Personal information
- Full name: Nicole L. M. Hoevertsz
- Nationality: Aruba
- Born: 30 May 1964 (age 62) Oranjestad, Aruba

Sport
- Sport: Swimming
- Strokes: Synchronized swimming

= Nicole Hoevertsz =

Dutch Antillean synchronized swimmer

Nicole L. M. Hoevertsz (born 30 May 1964) is a former synchronized swimmer from Aruba (formerly part of the Netherlands Antilles). She competed in the women's duet competitions.

Nicole has been a member of the International Olympic Committee since 2006 and is currently a member of the IOC Executive Board. In July 2021 she was elected as the Vice-President of the IOC. She has additionally served as the secretary-general of the Aruban Swimming Federation since 1991 and was a member of the organizing committee for the 1999 Pan American Games as well as a member of the Executive Board of the Pan American Sports Organization.

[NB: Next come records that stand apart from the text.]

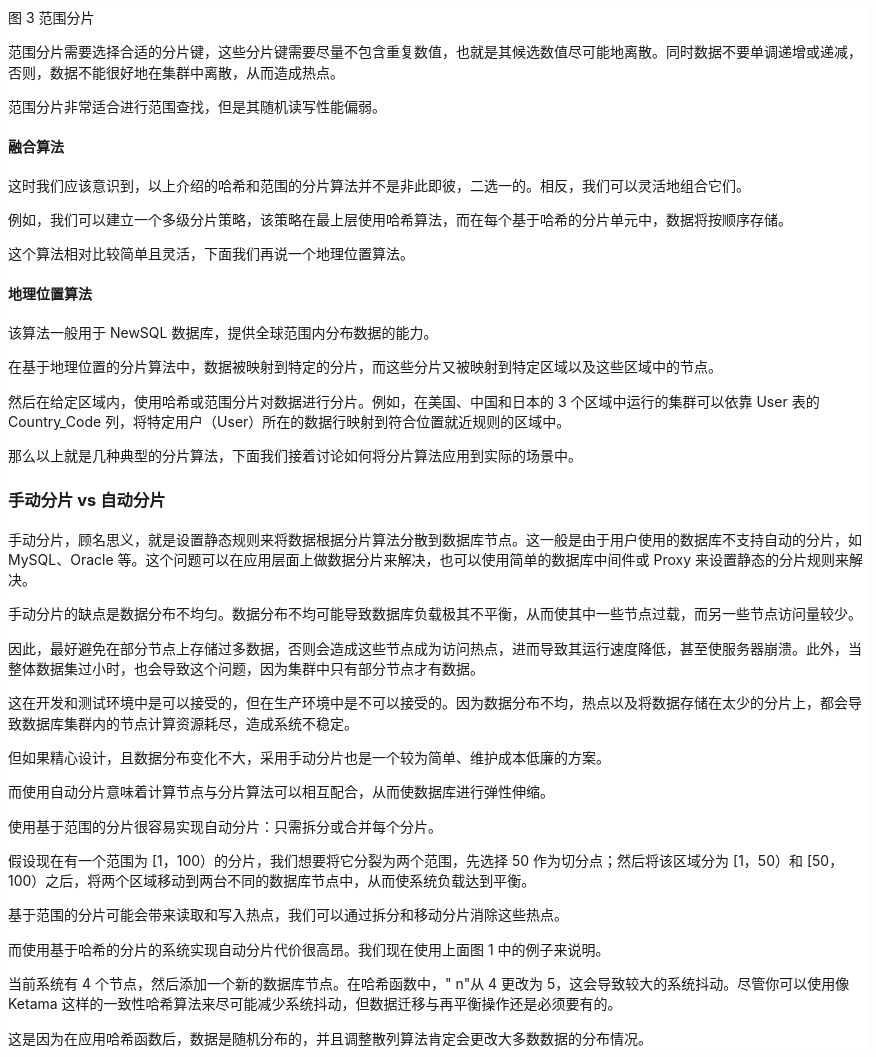 图 3 范围分片

范围分片需要选择合适的分片键，这些分片键需要尽量不包含重复数值，也就是其候选数值尽可能地离散。同时数据不要单调递增或递减，否则，数据不能很好地在集群中离散，从而造成热点。

范围分片非常适合进行范围查找，但是其随机读写性能偏弱。

#### 融合算法

这时我们应该意识到，以上介绍的哈希和范围的分片算法并不是非此即彼，二选一的。相反，我们可以灵活地组合它们。

例如，我们可以建立一个多级分片策略，该策略在最上层使用哈希算法，而在每个基于哈希的分片单元中，数据将按顺序存储。

这个算法相对比较简单且灵活，下面我们再说一个地理位置算法。

#### 地理位置算法

该算法一般用于 NewSQL 数据库，提供全球范围内分布数据的能力。

在基于地理位置的分片算法中，数据被映射到特定的分片，而这些分片又被映射到特定区域以及这些区域中的节点。

然后在给定区域内，使用哈希或范围分片对数据进行分片。例如，在美国、中国和日本的
3 个区域中运行的集群可以依靠 User 表的 Country_Code
列，将特定用户（User）所在的数据行映射到符合位置就近规则的区域中。

那么以上就是几种典型的分片算法，下面我们接着讨论如何将分片算法应用到实际的场景中。

### 手动分片 vs 自动分片

手动分片，顾名思义，就是设置静态规则来将数据根据分片算法分散到数据库节点。这一般是由于用户使用的数据库不支持自动的分片，如
MySQL、Oracle
等。这个问题可以在应用层面上做数据分片来解决，也可以使用简单的数据库中间件或
Proxy 来设置静态的分片规则来解决。

手动分片的缺点是数据分布不均匀。数据分布不均可能导致数据库负载极其不平衡，从而使其中一些节点过载，而另一些节点访问量较少。

因此，最好避免在部分节点上存储过多数据，否则会造成这些节点成为访问热点，进而导致其运行速度降低，甚至使服务器崩溃。此外，当整体数据集过小时，也会导致这个问题，因为集群中只有部分节点才有数据。

这在开发和测试环境中是可以接受的，但在生产环境中是不可以接受的。因为数据分布不均，热点以及将数据存储在太少的分片上，都会导致数据库集群内的节点计算资源耗尽，造成系统不稳定。

但如果精心设计，且数据分布变化不大，采用手动分片也是一个较为简单、维护成本低廉的方案。

而使用自动分片意味着计算节点与分片算法可以相互配合，从而使数据库进行弹性伸缩。

使用基于范围的分片很容易实现自动分片：只需拆分或合并每个分片。

假设现在有一个范围为
\[1，100）的分片，我们想要将它分裂为两个范围，先选择 50
作为切分点；然后将该区域分为 \[1，50）和
\[50，100）之后，将两个区域移动到两台不同的数据库节点中，从而使系统负载达到平衡。

基于范围的分片可能会带来读取和写入热点，我们可以通过拆分和移动分片消除这些热点。

而使用基于哈希的分片的系统实现自动分片代价很高昂。我们现在使用上面图 1
中的例子来说明。

当前系统有 4 个节点，然后添加一个新的数据库节点。在哈希函数中，" n"从 4
更改为 5，这会导致较大的系统抖动。尽管你可以使用像 Ketama
这样的一致性哈希算法来尽可能减少系统抖动，但数据迁移与再平衡操作还是必须要有的。

这是因为在应用哈希函数后，数据是随机分布的，并且调整散列算法肯定会更改大多数数据的分布情况。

She studied law at the Colegio Arubano, the University of The Netherlands Antilles (now the University of Curaçao), and Leiden University. She served as a legal advisor to the Department of Foreign Affairs of Aruba from 1991-94 and then since 2002. She additionally served as Deputy Permanent Secretary to the Council of Ministers of Aruba from 1994-96, and as legal advisor to the Prime Minister of Aruba from 1997-2001. She was furthermore appointed as the Permanent Secretary to the Council of Ministers in 2009.